___ RECORDS FOR THIS EXERCISE ___
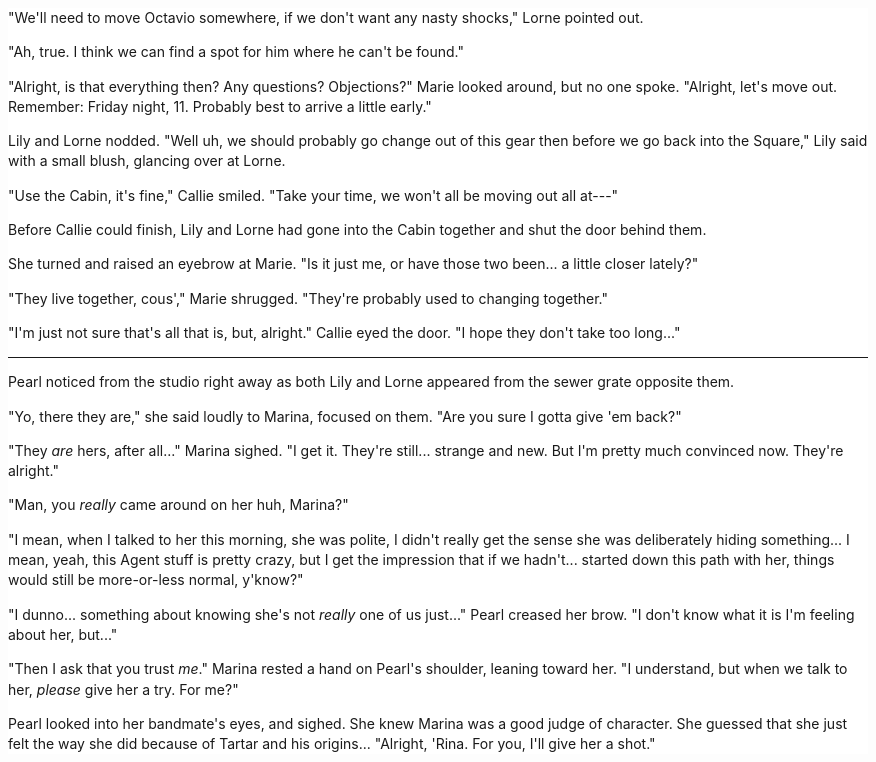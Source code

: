 "We'll need to move Octavio somewhere, if we don't want any nasty
shocks," Lorne pointed out.

"Ah, true. I think we can find a spot for him where he can't be found."

"Alright, is that everything then? Any questions? Objections?" Marie
looked around, but no one spoke. "Alright, let's move out. Remember:
Friday night, 11. Probably best to arrive a little early."

Lily and Lorne nodded. "Well uh, we should probably go change out of
this gear then before we go back into the Square," Lily said with a
small blush, glancing over at Lorne.

"Use the Cabin, it's fine," Callie smiled. "Take your time, we won't all
be moving out all at---"

Before Callie could finish, Lily and Lorne had gone into the Cabin
together and shut the door behind them.

She turned and raised an eyebrow at Marie. "Is it just me, or have those
two been... a little closer lately?"

"They live together, cous'," Marie shrugged. "They're probably used to
changing together."

"I'm just not sure that's all that is, but, alright." Callie eyed the
door. "I hope they don't take too long..."

------------------------------------------------------------------------

Pearl noticed from the studio right away as both Lily and Lorne appeared
from the sewer grate opposite them.

"Yo, there they are," she said loudly to Marina, focused on them. "Are
you sure I gotta give 'em back?"

"They *are* hers, after all..." Marina sighed. "I get it. They're
still... strange and new. But I'm pretty much convinced now. They're
alright."

"Man, you *really* came around on her huh, Marina?"

"I mean, when I talked to her this morning, she was polite, I didn't
really get the sense she was deliberately hiding something... I mean,
yeah, this Agent stuff is pretty crazy, but I get the impression that if
we hadn't... started down this path with her, things would still be
more-or-less normal, y'know?"

"I dunno... something about knowing she's not *really* one of us
just..." Pearl creased her brow. "I don't know what it is I'm feeling
about her, but..."

"Then I ask that you trust *me*." Marina rested a hand on Pearl's
shoulder, leaning toward her. "I understand, but when we talk to her,
*please* give her a try. For me?"

Pearl looked into her bandmate's eyes, and sighed. She knew Marina was a
good judge of character. She guessed that she just felt the way she did
because of Tartar and his origins... "Alright, 'Rina. For you, I'll give
her a shot."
___
→ ABOUT THIS TASK
Output the records exactly, please. The pictures are not part of the copy.

→ RESULT OF THE TASK
Source code

: "We'll need to move Octavio somewhere, if we don't want any nasty
shocks," Lorne pointed out.

"Ah, true. I think we can find a spot for him where he can't be found."

"Alright, is that everything then? Any questions? Objections?" Marie
looked around, but no one spoke. "Alright, let's move out. Remember:
Friday night, 11. Probably best to arrive a little early."

Lily and Lorne nodded. "Well uh, we should probably go change out of
this gear then before we go back into the Square," Lily said with a
small blush, glancing over at Lorne.

"Use the Cabin, it's fine," Callie smiled. "Take your time, we won't all
be moving out all at---"

Before Callie could finish, Lily and Lorne had gone into the Cabin
together and shut the door behind them.

She turned and raised an eyebrow at Marie. "Is it just me, or have those
two been... a little closer lately?"

"They live together, cous'," Marie shrugged. "They're probably used to
changing together."

"I'm just not sure that's all that is, but, alright." Callie eyed the
door. "I hope they don't take too long..."

------------------------------------------------------------------------

Pearl noticed from the studio right away as both Lily and Lorne appeared
from the sewer grate opposite them.

"Yo, there they are," she said loudly to Marina, focused on them. "Are
you sure I gotta give 'em back?"

"They *are* hers, after all..." Marina sighed. "I get it. They're
still... strange and new. But I'm pretty much convinced now. They're
alright."

"Man, you *really* came around on her huh, Marina?"

"I mean, when I talked to her this morning, she was polite, I didn't
really get the sense she was deliberately hiding something... I mean,
yeah, this Agent stuff is pretty crazy, but I get the impression that if
we hadn't... started down this path with her, things would still be
more-or-less normal, y'know?"

"I dunno... something about knowing she's not *really* one of us
just..." Pearl creased her brow. "I don't know what it is I'm feeling
about her, but..."

"Then I ask that you trust *me*." Marina rested a hand on Pearl's
shoulder, leaning toward her. "I understand, but when we talk to her,
*please* give her a try. For me?"

Pearl looked into her bandmate's eyes, and sighed. She knew Marina was a
good judge of character. She guessed that she just felt the way she did
because of Tartar and his origins... "Alright, 'Rina. For you, I'll give
her a shot."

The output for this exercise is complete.